Il suggestivo allestimento richiamerà un paesaggio tipico dell’800 nei vicoli cetaresi
Sabato 26 e domenica 27 dicembre, dalle ore 19 alle 22, Cetara ritorna indietro nel tempo e si trasforma per dar vita alla magica atmosfera della terza edizione de “Il presepe vivente, tra le vie degli antichi mestieri”.
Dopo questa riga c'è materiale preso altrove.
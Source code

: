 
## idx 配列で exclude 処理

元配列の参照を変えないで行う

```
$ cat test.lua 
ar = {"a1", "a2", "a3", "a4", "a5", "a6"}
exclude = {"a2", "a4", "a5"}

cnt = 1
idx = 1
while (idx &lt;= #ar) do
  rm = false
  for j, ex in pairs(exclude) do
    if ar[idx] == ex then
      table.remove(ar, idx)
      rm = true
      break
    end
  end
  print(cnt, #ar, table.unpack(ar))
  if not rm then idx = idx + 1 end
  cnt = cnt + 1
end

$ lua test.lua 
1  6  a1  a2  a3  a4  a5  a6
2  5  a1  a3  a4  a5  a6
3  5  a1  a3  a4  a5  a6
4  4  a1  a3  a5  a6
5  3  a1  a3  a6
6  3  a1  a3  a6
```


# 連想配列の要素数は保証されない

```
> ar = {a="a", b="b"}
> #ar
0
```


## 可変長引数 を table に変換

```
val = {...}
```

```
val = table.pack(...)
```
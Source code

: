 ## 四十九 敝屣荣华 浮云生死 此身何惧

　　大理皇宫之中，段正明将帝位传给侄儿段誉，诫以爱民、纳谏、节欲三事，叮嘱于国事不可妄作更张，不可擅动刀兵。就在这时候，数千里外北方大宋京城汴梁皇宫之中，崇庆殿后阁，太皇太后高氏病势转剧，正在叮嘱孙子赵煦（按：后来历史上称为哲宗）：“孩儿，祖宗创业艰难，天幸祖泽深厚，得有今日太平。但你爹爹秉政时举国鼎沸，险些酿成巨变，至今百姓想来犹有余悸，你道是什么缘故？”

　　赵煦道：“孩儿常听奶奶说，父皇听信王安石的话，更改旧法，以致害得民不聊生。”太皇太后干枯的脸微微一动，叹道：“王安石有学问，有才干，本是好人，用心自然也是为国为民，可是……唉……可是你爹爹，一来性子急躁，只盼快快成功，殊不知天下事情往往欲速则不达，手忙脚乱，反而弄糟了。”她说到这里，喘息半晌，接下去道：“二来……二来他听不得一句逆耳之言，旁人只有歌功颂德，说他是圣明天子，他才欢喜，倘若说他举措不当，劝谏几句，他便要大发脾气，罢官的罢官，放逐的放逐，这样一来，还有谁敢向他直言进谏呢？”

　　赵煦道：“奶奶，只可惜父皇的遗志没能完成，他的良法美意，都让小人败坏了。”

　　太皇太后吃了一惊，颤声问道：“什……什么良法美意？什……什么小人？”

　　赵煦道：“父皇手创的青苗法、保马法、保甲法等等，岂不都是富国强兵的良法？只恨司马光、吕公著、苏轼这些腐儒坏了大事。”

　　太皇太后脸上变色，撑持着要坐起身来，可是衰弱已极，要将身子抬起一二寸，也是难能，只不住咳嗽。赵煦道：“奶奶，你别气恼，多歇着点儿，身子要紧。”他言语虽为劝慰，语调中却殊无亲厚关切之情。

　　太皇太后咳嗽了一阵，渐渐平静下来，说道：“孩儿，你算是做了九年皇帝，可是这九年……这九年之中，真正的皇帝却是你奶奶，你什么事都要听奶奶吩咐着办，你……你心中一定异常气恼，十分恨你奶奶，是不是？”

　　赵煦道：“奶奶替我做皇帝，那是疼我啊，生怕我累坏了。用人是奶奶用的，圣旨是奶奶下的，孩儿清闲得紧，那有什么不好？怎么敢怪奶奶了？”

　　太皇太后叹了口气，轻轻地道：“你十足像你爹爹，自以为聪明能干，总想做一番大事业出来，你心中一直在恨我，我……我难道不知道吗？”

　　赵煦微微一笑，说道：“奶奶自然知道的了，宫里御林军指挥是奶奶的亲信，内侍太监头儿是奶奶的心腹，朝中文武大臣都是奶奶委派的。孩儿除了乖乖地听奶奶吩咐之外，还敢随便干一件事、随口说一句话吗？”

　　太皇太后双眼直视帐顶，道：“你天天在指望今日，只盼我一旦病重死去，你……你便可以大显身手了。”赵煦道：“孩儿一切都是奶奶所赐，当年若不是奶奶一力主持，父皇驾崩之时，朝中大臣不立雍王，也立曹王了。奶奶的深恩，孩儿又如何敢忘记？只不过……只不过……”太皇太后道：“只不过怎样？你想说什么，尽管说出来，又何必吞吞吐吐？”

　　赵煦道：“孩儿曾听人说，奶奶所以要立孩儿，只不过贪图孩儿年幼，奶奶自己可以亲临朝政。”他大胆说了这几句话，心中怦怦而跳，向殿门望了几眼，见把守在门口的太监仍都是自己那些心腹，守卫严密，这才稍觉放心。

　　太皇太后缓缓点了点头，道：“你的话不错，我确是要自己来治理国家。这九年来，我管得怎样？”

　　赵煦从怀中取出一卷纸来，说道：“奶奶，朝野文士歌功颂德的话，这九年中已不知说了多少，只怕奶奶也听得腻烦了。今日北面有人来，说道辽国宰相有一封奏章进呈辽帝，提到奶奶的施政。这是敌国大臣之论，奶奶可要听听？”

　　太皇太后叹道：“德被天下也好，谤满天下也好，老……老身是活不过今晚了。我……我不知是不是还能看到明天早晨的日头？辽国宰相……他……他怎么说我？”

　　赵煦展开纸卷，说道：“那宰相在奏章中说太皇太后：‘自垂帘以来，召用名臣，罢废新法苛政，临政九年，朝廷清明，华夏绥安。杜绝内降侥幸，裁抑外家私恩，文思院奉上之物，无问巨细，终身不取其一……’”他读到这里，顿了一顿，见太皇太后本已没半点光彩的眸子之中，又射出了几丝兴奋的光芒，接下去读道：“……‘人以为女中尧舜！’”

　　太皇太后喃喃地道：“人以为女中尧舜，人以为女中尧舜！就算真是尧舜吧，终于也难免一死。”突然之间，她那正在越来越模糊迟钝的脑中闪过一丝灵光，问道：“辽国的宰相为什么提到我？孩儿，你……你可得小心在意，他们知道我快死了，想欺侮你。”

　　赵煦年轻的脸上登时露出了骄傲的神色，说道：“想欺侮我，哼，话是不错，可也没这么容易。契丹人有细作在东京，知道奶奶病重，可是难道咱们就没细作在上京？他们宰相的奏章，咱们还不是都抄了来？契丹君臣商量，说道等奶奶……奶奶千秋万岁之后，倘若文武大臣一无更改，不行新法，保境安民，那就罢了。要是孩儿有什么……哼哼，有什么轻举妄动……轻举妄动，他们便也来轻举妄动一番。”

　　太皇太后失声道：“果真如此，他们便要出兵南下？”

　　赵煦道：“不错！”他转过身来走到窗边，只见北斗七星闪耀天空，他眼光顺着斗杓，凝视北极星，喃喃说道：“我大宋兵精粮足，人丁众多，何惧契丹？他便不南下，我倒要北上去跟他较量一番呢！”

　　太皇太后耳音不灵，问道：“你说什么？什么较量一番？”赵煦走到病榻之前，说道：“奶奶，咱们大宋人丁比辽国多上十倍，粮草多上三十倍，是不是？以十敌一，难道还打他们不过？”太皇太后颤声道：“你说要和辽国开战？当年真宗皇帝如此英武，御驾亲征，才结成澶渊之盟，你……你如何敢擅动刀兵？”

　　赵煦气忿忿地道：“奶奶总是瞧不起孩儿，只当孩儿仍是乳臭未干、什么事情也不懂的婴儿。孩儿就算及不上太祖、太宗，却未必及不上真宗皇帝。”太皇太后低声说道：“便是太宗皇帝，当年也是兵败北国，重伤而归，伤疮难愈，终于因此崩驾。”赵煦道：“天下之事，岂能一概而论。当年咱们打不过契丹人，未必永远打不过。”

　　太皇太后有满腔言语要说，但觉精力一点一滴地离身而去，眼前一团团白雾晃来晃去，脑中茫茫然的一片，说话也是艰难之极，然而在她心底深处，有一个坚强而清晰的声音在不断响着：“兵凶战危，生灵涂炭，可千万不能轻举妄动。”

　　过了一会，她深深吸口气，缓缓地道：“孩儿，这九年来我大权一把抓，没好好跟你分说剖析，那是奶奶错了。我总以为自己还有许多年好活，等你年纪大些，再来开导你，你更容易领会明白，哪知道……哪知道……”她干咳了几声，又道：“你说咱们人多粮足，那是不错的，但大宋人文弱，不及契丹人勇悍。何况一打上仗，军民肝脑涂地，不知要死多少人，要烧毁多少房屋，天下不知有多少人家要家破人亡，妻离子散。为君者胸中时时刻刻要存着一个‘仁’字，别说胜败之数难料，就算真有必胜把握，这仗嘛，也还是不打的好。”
Il suggestivo allestimento richiamerà un paesaggio tipico dell’800 nei vicoli cetaresi. Vverranno portati in scena i tradizionali personaggi biblici insieme ad alcuni degli antichi mestieri del borgo costiero. Così, accanto ai pescatori, ai contadini, ai portatori di limoni, figure ancora oggi presenti nello scenario lavorativo cetarese. saranno raffigurati quei mestieri ormai scomparsi, come i fabbri, le lavandaie, le cantuccine con il tombolo e le portatrici di limone. I pastorelli offriranno pane e alici, zeppoline, biscotti fatti a mano senza glutine. Un’iniziativa che tende alla valorizzazione di alcuni fra i bellissimi vicoli di Cetara, che costituiscono, in modo naturale, la scenografica del presepe vivente.